We have been witnessing the rise of Islamo-Fascism in Turkey in the last few years. Indeed the official ideology of both Turkish state and the governing party AKP is called “Turkish-Islamic synthesis”, which means the exclusion of ethnically non-Turks and religiously non-Sunnite minorities from the public sphere by suppressing the public expression of their identities. In this particular conjuncture in which we live, the so-called “Islamic” aspect of this kind of fascism has gained prominence. And this not without reason: since about 2009-10, Turkey-European Union (EU) relations increasingly deteriorated, Turkey begun to look for new partners in Mideast and soon established strong relations with the dictatorial Gulf States (especially Qatar).
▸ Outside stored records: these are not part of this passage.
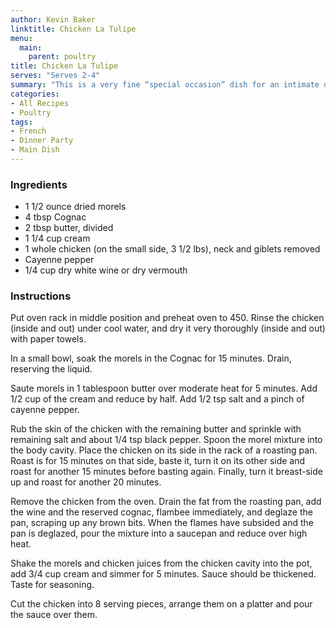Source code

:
 ```yaml
---
author: Kevin Baker
linktitle: Chicken La Tulipe
menu:
  main:
    parent: poultry
title: Chicken La Tulipe
serves: "Serves 2-4"
summary: "This is a very fine “special occasion” dish for an intimate dinner. It comes from the famed La Tulipe of New York City (by way of the New York Times)."
categories:
- All Recipes
- Poultry
tags:
- French
- Dinner Party
- Main Dish
---
```

### Ingredients

<div class="ingredient-list">
  
* 1 1/2 ounce dried morels  
* 4 tbsp Cognac  
* 2 tbsp butter, divided  
* 1 1/4 cup cream  
* 1 whole chicken (on the small side, 3 1/2 lbs), neck and giblets removed  
* Cayenne pepper  
* 1/4 cup dry white wine or dry vermouth  

</div>

### Instructions
Put oven rack in middle position and preheat oven to 450.  Rinse the chicken (inside and out) under cool water, and dry it very thoroughly (inside and out) with paper towels.

In a small bowl, soak the morels in the Cognac for 15 minutes. Drain, reserving the liquid.

Saute morels in 1 tablespoon butter over moderate heat for 5 minutes. Add 1/2 cup of the cream and reduce by half.  Add 1/2 tsp salt and a pinch of cayenne pepper.

Rub the skin of the chicken with the remaining butter and sprinkle with remaining salt and about 1/4 tsp black pepper. Spoon the morel mixture into the body cavity. Place the chicken on its side in the rack of a roasting pan.  Roast is for 15 minutes on that side, baste it, turn it on its other side and roast for another 15 minutes before basting again. Finally, turn it breast-side up and roast for another 20 minutes.

Remove the chicken from the oven. Drain the fat from the roasting pan, add the wine and the reserved cognac, flambee immediately, and deglaze the pan, scraping up any brown bits. When the flames have subsided and the pan is deglazed, pour the mixture into a saucepan and reduce over high heat.

Shake the morels and chicken juices from the chicken cavity into the pot, add 3/4 cup cream and simmer for 5 minutes. Sauce should be thickened. Taste for seasoning.

Cut the chicken into 8 serving pieces, arrange them on a platter and pour the sauce over them.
Then it began to sponsor with its new partners the jihadist organizations like Al-Nusra or IS (Islamic State) in the hope of overthrowing Bashar al-Assad regime and thus planned to turn the vast Sunnite regions in Iraq and Syria into its backyard. So these Sunnite regions in Iraq and Syria would be leverage for geopolitical as well as economic power for Turkey.
The second main reason of the rise of Islamo-Fascism in recent years had to do with domestic politics: the ruling party AKP endeavored to consolidate its electoral base and succeeded in this policy. Indeed this is a classic in Turkish politics: when right wing-conservative parties create networks for the distribution of wealth and rent from which only a narrow group of businessmen and followers benefit and large segments of the population can’t take any share, the best way to get out of this impasse is to polarize the society around nationalistic (i.e., Turkish) and religious (Sunnite-Muslim) “values” and “claims”. As the majority of Turkey’s population is Turkish and Sunnite Muslim, this tactic has almost worked mainly due to the lack of a comprehensive popular opposition movement which organizes to improve the life conditions of the poor Turkish and Sunnite people.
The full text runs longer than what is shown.